People eating smarter and tastier may replace sodium, sweets and fats with spices.
Spices are at the center of the eat-healthier movement—for what they add to the American diet and help remove from it. Studies cited by the McCormick Science Institute support the wellness benefits of numerous spices. In recent months alone, researchers turned up evidence that: rosemary may help reduce cholesterol levels, ground cinnamon lowers blood glucose concentration after meals, and capsaicin enhances fat oxidation.
In addition, the more spices people eat, potentially the less sodium, sweeteners and fats they use to flavor their foods. This is one component of the DASH (Dietary Approaches to Stop Hypertension) clinical trials, which showed better health can result from eating less sodium and more fruits, vegetables, whole grains and low-fat dairy products.

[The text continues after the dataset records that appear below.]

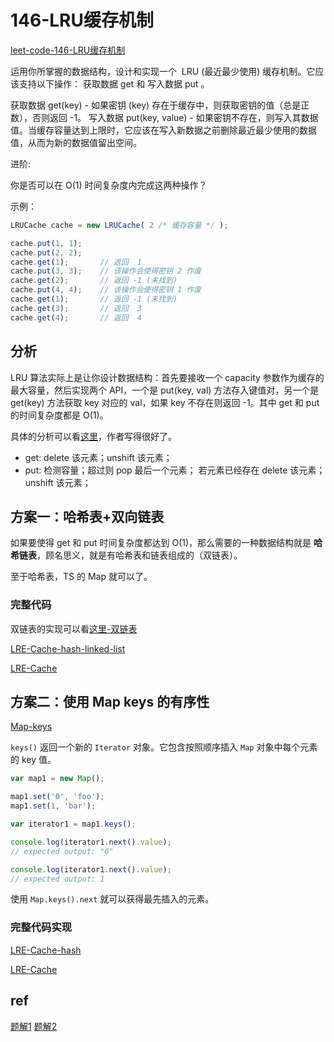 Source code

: # 146-LRU缓存机制

[leet-code-146-LRU缓存机制](https://leetcode-cn.com/problems/lru-cache/)

运用你所掌握的数据结构，设计和实现一个  LRU (最近最少使用) 缓存机制。它应该支持以下操作： 获取数据 get 和 写入数据 put 。

获取数据 get(key) - 如果密钥 (key) 存在于缓存中，则获取密钥的值（总是正数），否则返回 -1。
写入数据 put(key, value) - 如果密钥不存在，则写入其数据值。当缓存容量达到上限时，它应该在写入新数据之前删除最近最少使用的数据值，从而为新的数据值留出空间。

进阶:

你是否可以在 O(1) 时间复杂度内完成这两种操作？

示例：

```typescript
LRUCache cache = new LRUCache( 2 /* 缓存容量 */ );

cache.put(1, 1);
cache.put(2, 2);
cache.get(1);       // 返回  1
cache.put(3, 3);    // 该操作会使得密钥 2 作废
cache.get(2);       // 返回 -1 (未找到)
cache.put(4, 4);    // 该操作会使得密钥 1 作废
cache.get(1);       // 返回 -1 (未找到)
cache.get(3);       // 返回  3
cache.get(4);       // 返回  4
```

## 分析

LRU 算法实际上是让你设计数据结构：首先要接收一个 capacity 参数作为缓存的最大容量，然后实现两个 API，一个是 put(key, val) 方法存入键值对，另一个是 get(key) 方法获取 key 对应的 val，如果 key 不存在则返回 -1。其中 get 和 put 的时间复杂度都是 O(1)。

具体的分析可以看[这里](https://leetcode-cn.com/problems/lru-cache/solution/lru-ce-lue-xiang-jie-he-shi-xian-by-labuladong/)，作者写得很好了。

- get:
    delete 该元素；unshift 该元素；
- put:
    检测容量；超过则 pop 最后一个元素；
    若元素已经存在 delete 该元素；
    unshift 该元素；

## 方案一：哈希表+双向链表

如果要使得 get 和 put 时间复杂度都达到 O(1)，那么需要的一种数据结构就是 **哈希链表**，顾名思义，就是有哈希表和链表组成的（双链表）。


至于哈希表，TS 的 Map 就可以了。

### 完整代码

双链表的实现可以看[这里-双链表](/docs/链表/双链表.md)

[LRE-Cache-hash-linked-list](../../code/146-LRU-Cache/hash-linked-list.ts)

[LRE-Cache](../../code/146-LRU-Cache/hash-linked-list.ts ':include :type=code typescript')

## 方案二：使用 Map keys 的有序性

[Map-keys](https://developer.mozilla.org/zh-CN/docs/Web/JavaScript/Reference/Global_Objects/Map/keys)

`keys()` 返回一个新的 `Iterator` 对象。它包含按照顺序插入 `Map` 对象中每个元素的 key 值。

```js
var map1 = new Map();

map1.set('0', 'foo');
map1.set(1, 'bar');

var iterator1 = map1.keys();

console.log(iterator1.next().value);
// expected output: "0"

console.log(iterator1.next().value);
// expected output: 1
```

使用 `Map.keys().next` 就可以获得最先插入的元素。

### 完整代码实现

[LRE-Cache-hash](../../code/146-LRU-Cache/hash-map.ts)

[LRE-Cache](../../code/146-LRU-Cache/hash-map.ts ':include :type=code typescript')

## ref

[题解1](https://leetcode-cn.com/problems/lru-cache/solution/lru-ce-lue-xiang-jie-he-shi-xian-by-labuladong/)
[题解2](https://leetcode-cn.com/problems/lru-cache/solution/javascript-es6-map-jian-dan-shi-xian-by-muyids/)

To promote more fresh fruit and vegetable consumption and help relieve meal tedium at home, F3 suggests that supermarkets cross-merchandise spices with perishables beyond the expected meat and seafood. Stores that partner spices with produce (think cinnamon on sweet potatoes, basil and oregano on broccoli, cumin on sliced zucchini) could be seen as more innovative, health-driven and customer-focused—and could encourage more attentive trips where people seek these ideas.
Especially with smaller store formats more popular, retailers will need to scrutinize their mix, and enhance financial strength by maximizing center-store performance of small-cube packages such as spices and seasoning extract. These compact jars and tins average $2.41 per item at retail, according to Nielsen data, comparing well with larger-cube packages. The Nielsen figures, for all outlets combined (food, drug, mass including Walmart POS data, plus convenience, military, and select club and dollar stores), show a 5.2% dollar sales increase to $3.38 billion during the 52 weeks ended May 11, 2013. This data is for prepackaged, UPC-coded products only. The gain was achieved on a 2.2% unit volume gain.
There are two notable aspects of this performance. The spices/seasoning extract category has been a top-ten percentage gainer among all center-store food categories tracked by Nielsen during the past 52 weeks. Also, the category posted unit increases in a period when about 30 other center-store food categories couldn’t say the same.
A convergence of trends favors spices and seasoning extract in the coming years: People are cooking at home more and gaining confidence in the kitchen. They’re more aware of spice versatility with many foods across the store. And they want to eat healthier and better manage any diet-related health conditions in their households. Capitalizing on greater spice popularity in the post-recession period, McCormick opened a retail store last summer by Baltimore’s Inner Harbor area. Called McCormick World of Flavors, the store has interactive displays—one where customers are classified according to the flavors they say they like, and another where people try to identify a spice scent—that could be rolled out to supermarkets if popular enough, an executive told The New York Times.